OK. So you’re not in the pocket of Big Pharma, I’m sure a receipt for how you paid for this house or not.
Big Pharma did not pay for the house. I have to say, and I’ve been an outspoken critic of Big Pharma, and actually Adam and I are both quite angry at the prices they are charging for Premarin and other medications.
That’s a separate issue for me.
The basic question is what is best for women?
And to try to separate that from two constituencies who believe strongly that estrogen is bad or harmful for women. One is the medical establishment has often said this pervasive paradigm that estrogen causes breast cancer. But the other comes from many women’s health activists and feminists who have been arguing against estrogen since the awful days of feminine forever decades ago. The idea that women aren’t, you know, natural or healthy or something unless they unless they take estrogen. And so many women have opposed the notion that there’s something the matter with women once they enter menopause, that they need some kind of. Correct, correcting, correcting. But for me, as a feminist skeptic and scientist, the unifying question is what is best and healthiest for women? And I have had to face my own dissonance in looking at the evidence that often first presented for me so many years ago about the benefits of hormone replacement therapy.

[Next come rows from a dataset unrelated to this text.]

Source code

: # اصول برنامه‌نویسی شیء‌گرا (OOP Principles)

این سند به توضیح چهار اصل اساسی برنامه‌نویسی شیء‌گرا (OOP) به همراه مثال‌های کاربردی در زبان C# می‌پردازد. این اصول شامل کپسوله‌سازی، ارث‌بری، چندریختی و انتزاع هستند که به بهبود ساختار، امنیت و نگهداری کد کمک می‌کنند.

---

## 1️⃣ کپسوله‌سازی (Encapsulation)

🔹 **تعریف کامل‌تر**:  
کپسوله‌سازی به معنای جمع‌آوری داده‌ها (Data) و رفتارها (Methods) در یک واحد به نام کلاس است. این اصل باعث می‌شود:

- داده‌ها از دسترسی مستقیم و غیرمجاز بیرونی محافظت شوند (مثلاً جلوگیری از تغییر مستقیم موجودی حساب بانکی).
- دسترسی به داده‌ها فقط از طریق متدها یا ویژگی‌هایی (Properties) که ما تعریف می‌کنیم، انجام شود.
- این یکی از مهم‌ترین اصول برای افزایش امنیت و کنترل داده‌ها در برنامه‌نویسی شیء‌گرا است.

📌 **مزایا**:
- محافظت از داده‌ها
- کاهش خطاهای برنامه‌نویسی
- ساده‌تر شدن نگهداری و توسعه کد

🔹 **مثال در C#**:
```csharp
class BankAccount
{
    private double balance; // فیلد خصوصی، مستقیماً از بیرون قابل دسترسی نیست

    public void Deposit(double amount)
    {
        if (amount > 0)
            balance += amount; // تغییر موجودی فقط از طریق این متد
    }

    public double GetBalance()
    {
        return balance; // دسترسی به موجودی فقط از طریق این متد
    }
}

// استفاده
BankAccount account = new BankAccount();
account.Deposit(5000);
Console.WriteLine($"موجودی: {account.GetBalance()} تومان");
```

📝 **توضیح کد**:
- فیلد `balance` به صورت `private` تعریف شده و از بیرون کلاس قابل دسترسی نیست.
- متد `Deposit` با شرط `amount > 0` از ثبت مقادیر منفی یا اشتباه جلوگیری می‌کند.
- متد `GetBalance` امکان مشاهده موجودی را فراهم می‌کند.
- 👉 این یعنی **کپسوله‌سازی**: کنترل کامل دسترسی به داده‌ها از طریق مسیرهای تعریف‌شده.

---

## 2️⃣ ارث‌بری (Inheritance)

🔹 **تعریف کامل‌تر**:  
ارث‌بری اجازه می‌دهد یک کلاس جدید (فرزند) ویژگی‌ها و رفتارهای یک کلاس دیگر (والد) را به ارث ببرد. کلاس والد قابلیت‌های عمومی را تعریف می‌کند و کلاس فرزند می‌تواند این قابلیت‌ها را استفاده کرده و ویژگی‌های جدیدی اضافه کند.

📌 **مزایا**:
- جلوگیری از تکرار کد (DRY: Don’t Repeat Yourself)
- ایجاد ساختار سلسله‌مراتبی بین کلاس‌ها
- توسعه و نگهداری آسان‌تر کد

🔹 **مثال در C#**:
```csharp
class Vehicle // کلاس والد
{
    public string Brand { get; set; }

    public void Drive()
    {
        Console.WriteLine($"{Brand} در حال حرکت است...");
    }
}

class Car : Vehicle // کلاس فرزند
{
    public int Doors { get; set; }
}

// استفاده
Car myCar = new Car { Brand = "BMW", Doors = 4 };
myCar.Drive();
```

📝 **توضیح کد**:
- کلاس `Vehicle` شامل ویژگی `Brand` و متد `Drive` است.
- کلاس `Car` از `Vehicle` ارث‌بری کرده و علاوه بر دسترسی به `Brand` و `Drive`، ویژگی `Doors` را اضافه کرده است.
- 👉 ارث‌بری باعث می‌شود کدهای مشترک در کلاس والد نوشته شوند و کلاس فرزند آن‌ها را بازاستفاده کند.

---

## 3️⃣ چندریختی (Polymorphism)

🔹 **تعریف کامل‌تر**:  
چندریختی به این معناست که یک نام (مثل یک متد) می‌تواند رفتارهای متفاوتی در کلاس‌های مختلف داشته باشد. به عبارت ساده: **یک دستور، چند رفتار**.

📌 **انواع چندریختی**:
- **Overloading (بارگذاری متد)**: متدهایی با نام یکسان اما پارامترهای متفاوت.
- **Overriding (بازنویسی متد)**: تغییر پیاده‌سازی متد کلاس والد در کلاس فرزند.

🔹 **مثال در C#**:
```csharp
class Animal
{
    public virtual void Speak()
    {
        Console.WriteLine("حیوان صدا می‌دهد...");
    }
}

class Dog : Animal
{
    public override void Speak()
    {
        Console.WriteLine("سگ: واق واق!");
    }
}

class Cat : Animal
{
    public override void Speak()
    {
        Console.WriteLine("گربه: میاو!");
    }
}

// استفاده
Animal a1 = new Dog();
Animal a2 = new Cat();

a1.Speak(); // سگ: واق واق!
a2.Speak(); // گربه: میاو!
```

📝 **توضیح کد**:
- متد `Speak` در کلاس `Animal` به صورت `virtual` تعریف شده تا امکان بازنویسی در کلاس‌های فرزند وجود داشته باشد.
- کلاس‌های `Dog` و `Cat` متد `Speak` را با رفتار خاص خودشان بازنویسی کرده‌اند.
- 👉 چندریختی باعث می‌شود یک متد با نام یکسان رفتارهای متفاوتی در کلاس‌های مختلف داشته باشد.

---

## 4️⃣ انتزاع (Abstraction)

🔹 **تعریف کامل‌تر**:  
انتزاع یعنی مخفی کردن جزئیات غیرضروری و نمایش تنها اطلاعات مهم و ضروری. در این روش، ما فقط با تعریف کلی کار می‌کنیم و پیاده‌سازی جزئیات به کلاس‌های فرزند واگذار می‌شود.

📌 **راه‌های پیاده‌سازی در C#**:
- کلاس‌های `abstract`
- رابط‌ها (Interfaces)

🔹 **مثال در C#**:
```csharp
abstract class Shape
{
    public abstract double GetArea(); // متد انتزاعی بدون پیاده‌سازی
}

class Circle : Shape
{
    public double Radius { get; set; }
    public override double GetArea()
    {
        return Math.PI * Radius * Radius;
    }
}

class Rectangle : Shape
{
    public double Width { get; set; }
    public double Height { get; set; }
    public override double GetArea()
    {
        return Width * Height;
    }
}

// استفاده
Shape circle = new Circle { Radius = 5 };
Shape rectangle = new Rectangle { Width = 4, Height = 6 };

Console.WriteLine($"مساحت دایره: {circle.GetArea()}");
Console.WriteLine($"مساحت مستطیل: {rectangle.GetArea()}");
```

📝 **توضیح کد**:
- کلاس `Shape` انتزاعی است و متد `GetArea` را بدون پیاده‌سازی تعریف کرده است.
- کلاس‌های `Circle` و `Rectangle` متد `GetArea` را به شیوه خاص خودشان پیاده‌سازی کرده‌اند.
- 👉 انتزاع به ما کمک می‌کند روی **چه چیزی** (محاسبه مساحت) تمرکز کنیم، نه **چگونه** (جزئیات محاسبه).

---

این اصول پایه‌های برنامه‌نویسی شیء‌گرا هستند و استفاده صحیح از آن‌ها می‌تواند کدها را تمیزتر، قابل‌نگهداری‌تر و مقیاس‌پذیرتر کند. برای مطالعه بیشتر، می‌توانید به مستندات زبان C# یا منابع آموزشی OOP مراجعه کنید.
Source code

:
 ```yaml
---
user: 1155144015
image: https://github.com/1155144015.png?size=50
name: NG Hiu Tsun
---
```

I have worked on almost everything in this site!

Well, and I mean I mean, I’m sure there is this issue of because the medical establishment, establishment elite traditionally has been mostly male where there is might be this risk, as you alluded to, Avrum, that just get over it. What? It’s just a little bit of swearing. We’ll see what that’s, you know, what are you complaining about and not taking some of these real symptoms seriously? They’re disruptive.
Well, and they weren’t the symptoms. So many of them aren’t associated with menopause, such as depression, joint pain, muscle aches, you know, and certainly sexual dysfunction, sexual dissatisfaction, loss of libido, vaginal dryness and so forth. And, you know, just just try saying to men, OK, guys, you’re 50, you’ve had enough sex.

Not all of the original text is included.